In a low rise building in China Medical City, a sprawling industrial park in the eastern Yangtze Delta, scientists are building one of the world’s largest stores of genetic information. Biobanks like this one hold the promise of unlocking trends in genetic heredity and creating potent new biological drugs.
The potential benefit of these banks has grown in recent years due to a dramatic drop in the expense of doing genetic research. The cost of sequencing a human genome plunged from US$8.9 million in July 2007 to just US$10,500 three years later. Industry watchers expect the price to fall below US$1,000 within a year or two.
The data surrounding human sequencing is set to explode within the next decade. As genetic information becomes more readily available, conflicts over how to use and store this information are also bound to increase. Many in the West fear that genetic data could be misused to persecute those with certain genetics traits or defects, perhaps resulting in insurance company rejections or selective abortions.And with biological medicine still in its infancy, it is unclear whether doctors should disclose to patients the presence of genetic proclivities for diseases they may never get.
In the vault
At the heart of this debate is how biobanks collect, store and use genetic information, and whether these processes infringe the rights of those who donate their genes.

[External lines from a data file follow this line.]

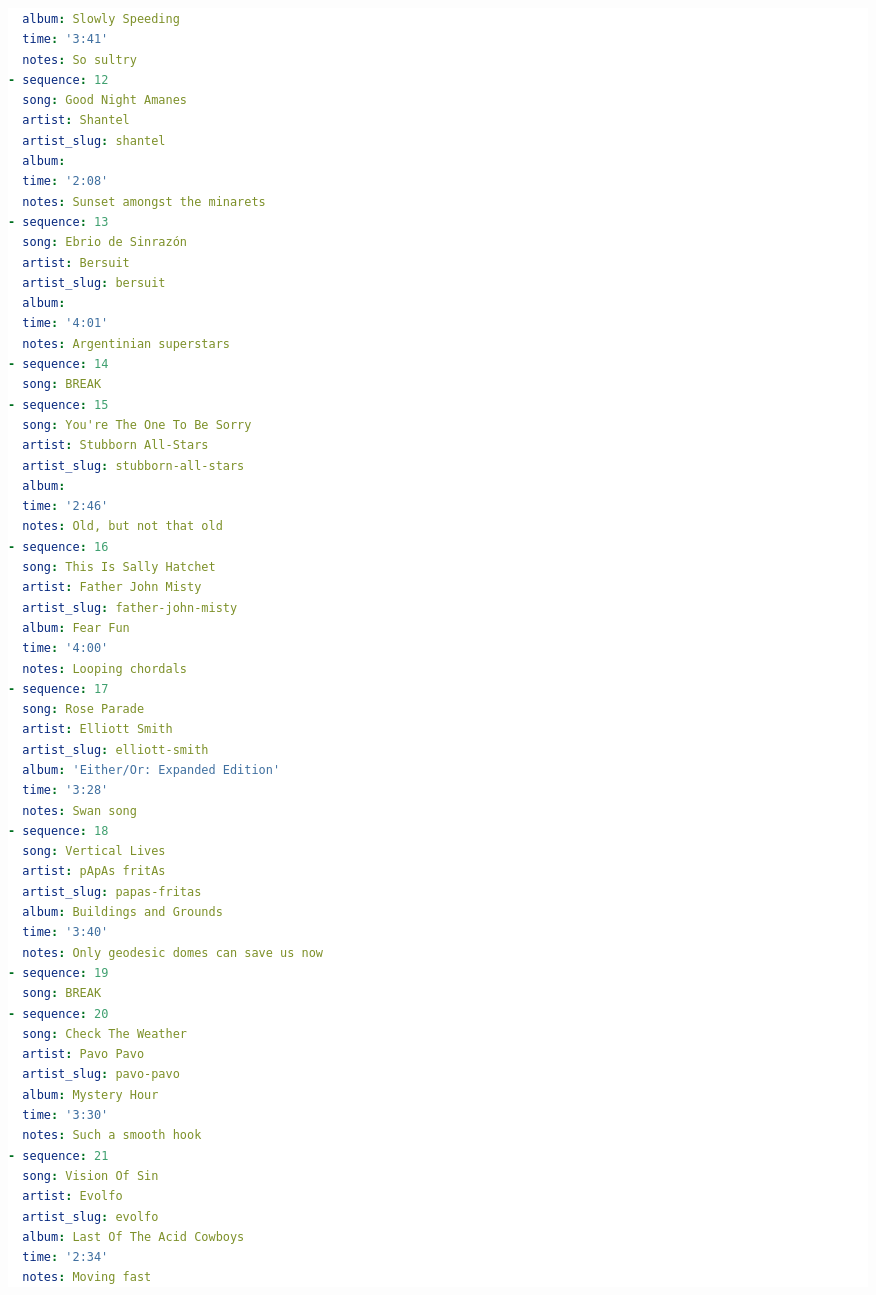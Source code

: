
 ```yaml
  album: Slowly Speeding
  time: '3:41'
  notes: So sultry
- sequence: 12
  song: Good Night Amanes
  artist: Shantel
  artist_slug: shantel
  album:
  time: '2:08'
  notes: Sunset amongst the minarets
- sequence: 13
  song: Ebrio de Sinrazón
  artist: Bersuit
  artist_slug: bersuit
  album:
  time: '4:01'
  notes: Argentinian superstars
- sequence: 14
  song: BREAK
- sequence: 15
  song: You're The One To Be Sorry
  artist: Stubborn All-Stars
  artist_slug: stubborn-all-stars
  album:
  time: '2:46'
  notes: Old, but not that old
- sequence: 16
  song: This Is Sally Hatchet
  artist: Father John Misty
  artist_slug: father-john-misty
  album: Fear Fun
  time: '4:00'
  notes: Looping chordals
- sequence: 17
  song: Rose Parade
  artist: Elliott Smith
  artist_slug: elliott-smith
  album: 'Either/Or: Expanded Edition'
  time: '3:28'
  notes: Swan song
- sequence: 18
  song: Vertical Lives
  artist: pApAs fritAs
  artist_slug: papas-fritas
  album: Buildings and Grounds
  time: '3:40'
  notes: Only geodesic domes can save us now
- sequence: 19
  song: BREAK
- sequence: 20
  song: Check The Weather
  artist: Pavo Pavo
  artist_slug: pavo-pavo
  album: Mystery Hour
  time: '3:30'
  notes: Such a smooth hook
- sequence: 21
  song: Vision Of Sin
  artist: Evolfo
  artist_slug: evolfo
  album: Last Of The Acid Cowboys
  time: '2:34'
  notes: Moving fast
```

China’s earliest biobank, the Guangzhou Biobank Cohort Study (GBCS), provides a case study in the pitfalls of this process. Wen-Ching Sung, a professor of anthropology at the University of Toronto, described how GBCS collected samples in 2003 through a partnership with a welfare association for the elderly, using methods that would merit a lawsuit in the West.
In one incident reported by “Nanfang City News,” GBCS collected genetic data from 42 elderly association members who had come for a free medical exam. Many were illiterate and none understood that the samples would be used for research. “They came with interests because the director of the [welfare association] branch told them that this was a ‘deluxe medical exam free of charge,’” wrote Sung.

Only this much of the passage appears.